Content starts
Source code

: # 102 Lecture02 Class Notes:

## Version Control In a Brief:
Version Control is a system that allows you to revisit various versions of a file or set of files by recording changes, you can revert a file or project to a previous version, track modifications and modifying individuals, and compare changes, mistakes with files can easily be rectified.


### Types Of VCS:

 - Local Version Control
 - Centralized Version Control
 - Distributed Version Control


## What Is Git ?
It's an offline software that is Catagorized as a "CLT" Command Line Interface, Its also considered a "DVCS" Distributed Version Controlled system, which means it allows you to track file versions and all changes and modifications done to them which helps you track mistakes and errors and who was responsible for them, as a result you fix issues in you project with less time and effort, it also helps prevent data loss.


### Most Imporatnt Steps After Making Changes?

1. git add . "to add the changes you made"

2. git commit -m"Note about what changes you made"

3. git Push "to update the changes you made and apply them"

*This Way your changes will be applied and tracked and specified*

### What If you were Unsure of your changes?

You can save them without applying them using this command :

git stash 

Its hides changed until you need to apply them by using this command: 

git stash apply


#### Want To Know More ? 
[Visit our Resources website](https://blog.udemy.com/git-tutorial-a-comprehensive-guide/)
Content ends
§ **What the task asks**
Every line above that holds the string "using" should be copied into the answer.

§ **Answer**
You can save them without applying them using this command :
Its hides changed until you need to apply them by using this command: 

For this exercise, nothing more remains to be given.